NEW YORK, Sept. 29 (GenomeWeb News) - A group of researchers led by scientists at the Pasteur Institute's Genetics of Bacterial Genomes Unit have sequenced the aquatic Antarctic bacterium Pseudoalteromonas haloplanktis TAC125, the institute said today.
The sequencing project has identified in the organism's two chromosomes' 3,488 protein-coding genes, more than 63 percent of which are similar to those of
Shewanella oneidensis, according to the research published in the October issue of the journal Genome Research.

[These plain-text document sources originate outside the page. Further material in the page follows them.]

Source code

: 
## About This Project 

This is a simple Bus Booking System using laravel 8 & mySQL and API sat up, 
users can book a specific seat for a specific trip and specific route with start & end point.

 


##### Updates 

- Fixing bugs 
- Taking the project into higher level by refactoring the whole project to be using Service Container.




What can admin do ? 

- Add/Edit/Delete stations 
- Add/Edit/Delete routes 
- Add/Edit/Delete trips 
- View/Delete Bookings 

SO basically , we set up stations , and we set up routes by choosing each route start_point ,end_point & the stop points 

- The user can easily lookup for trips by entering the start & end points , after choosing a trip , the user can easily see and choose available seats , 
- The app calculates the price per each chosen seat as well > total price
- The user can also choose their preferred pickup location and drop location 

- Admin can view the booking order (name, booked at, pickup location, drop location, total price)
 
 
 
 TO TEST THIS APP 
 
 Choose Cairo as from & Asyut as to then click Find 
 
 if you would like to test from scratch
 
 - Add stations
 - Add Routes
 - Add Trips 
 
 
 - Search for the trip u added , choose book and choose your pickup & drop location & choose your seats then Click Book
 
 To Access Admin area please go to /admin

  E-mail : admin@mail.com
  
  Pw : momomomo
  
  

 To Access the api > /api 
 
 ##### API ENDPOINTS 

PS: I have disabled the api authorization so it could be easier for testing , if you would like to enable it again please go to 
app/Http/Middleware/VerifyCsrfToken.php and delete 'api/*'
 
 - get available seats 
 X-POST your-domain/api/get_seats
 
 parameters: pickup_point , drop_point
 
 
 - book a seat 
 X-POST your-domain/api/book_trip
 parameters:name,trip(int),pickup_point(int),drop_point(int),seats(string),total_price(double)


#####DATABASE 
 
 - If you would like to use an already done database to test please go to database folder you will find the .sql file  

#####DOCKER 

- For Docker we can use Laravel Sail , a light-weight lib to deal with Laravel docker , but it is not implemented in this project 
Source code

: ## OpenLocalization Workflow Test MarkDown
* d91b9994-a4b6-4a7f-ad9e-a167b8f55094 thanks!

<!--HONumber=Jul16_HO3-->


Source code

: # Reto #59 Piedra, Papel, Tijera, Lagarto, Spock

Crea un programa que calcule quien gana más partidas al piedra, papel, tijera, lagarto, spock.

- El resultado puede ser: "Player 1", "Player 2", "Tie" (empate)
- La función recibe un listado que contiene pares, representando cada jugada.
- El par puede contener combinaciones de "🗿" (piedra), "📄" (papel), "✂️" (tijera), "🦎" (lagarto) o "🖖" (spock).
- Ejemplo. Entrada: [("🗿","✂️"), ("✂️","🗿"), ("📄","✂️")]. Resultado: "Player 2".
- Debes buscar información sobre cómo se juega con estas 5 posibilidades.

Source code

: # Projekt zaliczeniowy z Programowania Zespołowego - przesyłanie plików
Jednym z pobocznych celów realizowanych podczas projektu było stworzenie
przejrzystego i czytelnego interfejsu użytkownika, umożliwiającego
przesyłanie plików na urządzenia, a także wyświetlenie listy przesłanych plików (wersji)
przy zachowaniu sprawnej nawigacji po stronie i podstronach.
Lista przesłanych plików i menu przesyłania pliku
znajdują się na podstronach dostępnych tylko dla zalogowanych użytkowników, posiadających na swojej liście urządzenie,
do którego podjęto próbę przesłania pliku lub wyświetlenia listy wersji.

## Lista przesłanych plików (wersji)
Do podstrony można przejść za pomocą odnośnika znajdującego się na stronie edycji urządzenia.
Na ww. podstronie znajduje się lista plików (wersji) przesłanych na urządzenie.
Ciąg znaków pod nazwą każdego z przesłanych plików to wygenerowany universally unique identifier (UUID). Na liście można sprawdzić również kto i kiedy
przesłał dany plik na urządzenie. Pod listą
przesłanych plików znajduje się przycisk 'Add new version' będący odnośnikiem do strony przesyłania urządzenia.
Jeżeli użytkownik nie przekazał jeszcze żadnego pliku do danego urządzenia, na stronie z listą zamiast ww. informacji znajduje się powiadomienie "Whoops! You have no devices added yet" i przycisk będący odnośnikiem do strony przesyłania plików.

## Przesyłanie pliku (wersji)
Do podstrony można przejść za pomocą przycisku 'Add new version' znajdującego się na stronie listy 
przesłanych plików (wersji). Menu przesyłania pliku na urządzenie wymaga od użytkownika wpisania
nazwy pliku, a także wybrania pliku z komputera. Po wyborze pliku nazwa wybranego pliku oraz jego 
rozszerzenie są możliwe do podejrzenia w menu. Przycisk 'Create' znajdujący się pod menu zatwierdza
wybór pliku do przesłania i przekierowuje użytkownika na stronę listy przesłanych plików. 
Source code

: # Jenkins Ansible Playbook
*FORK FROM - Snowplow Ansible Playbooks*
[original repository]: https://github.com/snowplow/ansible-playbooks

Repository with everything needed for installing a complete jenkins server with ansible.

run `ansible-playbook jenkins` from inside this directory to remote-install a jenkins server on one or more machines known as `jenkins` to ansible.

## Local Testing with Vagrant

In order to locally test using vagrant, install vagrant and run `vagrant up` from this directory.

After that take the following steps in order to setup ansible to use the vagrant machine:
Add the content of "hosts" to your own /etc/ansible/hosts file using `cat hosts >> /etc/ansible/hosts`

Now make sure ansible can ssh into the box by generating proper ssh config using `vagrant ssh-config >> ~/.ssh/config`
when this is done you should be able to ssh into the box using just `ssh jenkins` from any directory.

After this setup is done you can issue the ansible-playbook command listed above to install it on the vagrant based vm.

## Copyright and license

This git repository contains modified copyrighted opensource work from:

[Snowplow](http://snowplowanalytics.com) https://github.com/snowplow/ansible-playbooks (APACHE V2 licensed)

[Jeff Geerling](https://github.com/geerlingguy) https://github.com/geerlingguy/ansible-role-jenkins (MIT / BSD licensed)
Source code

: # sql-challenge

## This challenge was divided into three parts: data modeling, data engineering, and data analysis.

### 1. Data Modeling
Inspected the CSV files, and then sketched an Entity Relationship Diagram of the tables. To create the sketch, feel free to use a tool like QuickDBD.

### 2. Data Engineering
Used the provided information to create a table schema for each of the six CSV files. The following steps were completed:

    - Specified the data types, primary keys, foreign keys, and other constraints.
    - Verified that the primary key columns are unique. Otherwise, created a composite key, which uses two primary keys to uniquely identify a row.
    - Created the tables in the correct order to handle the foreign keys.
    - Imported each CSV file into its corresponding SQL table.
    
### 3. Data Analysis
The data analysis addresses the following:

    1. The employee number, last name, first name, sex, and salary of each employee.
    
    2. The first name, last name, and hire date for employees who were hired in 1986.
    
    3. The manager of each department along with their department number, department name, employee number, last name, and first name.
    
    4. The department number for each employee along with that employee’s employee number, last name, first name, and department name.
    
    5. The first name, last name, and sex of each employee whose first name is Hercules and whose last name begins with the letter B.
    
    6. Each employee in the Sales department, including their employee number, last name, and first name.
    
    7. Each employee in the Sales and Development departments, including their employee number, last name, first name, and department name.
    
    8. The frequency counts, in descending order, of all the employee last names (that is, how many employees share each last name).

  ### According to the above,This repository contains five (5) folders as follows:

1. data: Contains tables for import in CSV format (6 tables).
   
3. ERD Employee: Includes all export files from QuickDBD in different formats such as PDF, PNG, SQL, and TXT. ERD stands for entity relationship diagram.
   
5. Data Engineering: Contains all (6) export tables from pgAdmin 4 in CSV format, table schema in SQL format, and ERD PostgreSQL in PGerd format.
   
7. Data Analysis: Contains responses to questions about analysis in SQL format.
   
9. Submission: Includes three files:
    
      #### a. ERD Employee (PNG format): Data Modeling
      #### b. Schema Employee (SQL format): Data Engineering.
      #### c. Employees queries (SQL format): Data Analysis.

The organism's genome revealed mechanisms by which it copes with the often-toxic high concentration of molecular oxygen present in cold water, the institute said. The bacterium multiplies dioxygen scavenging while deleting whole pathways producing reactive oxygen species, in particular "the ubiquitous molybdopterin-dependent metabolism," the research report said. At the same time, P. haloplanktis uses dioxygen-consuming lipid desaturases to keep its membrane fluid in the cold environment, while holding the concentration of molecular oxygen down, the article said.
In addition to the Pasteur Institute, the research team included scientists from the University of Hong Kong; the University of Liege, Belgium; the University of Naples, Italy; and the University of Stockholm, Sweden.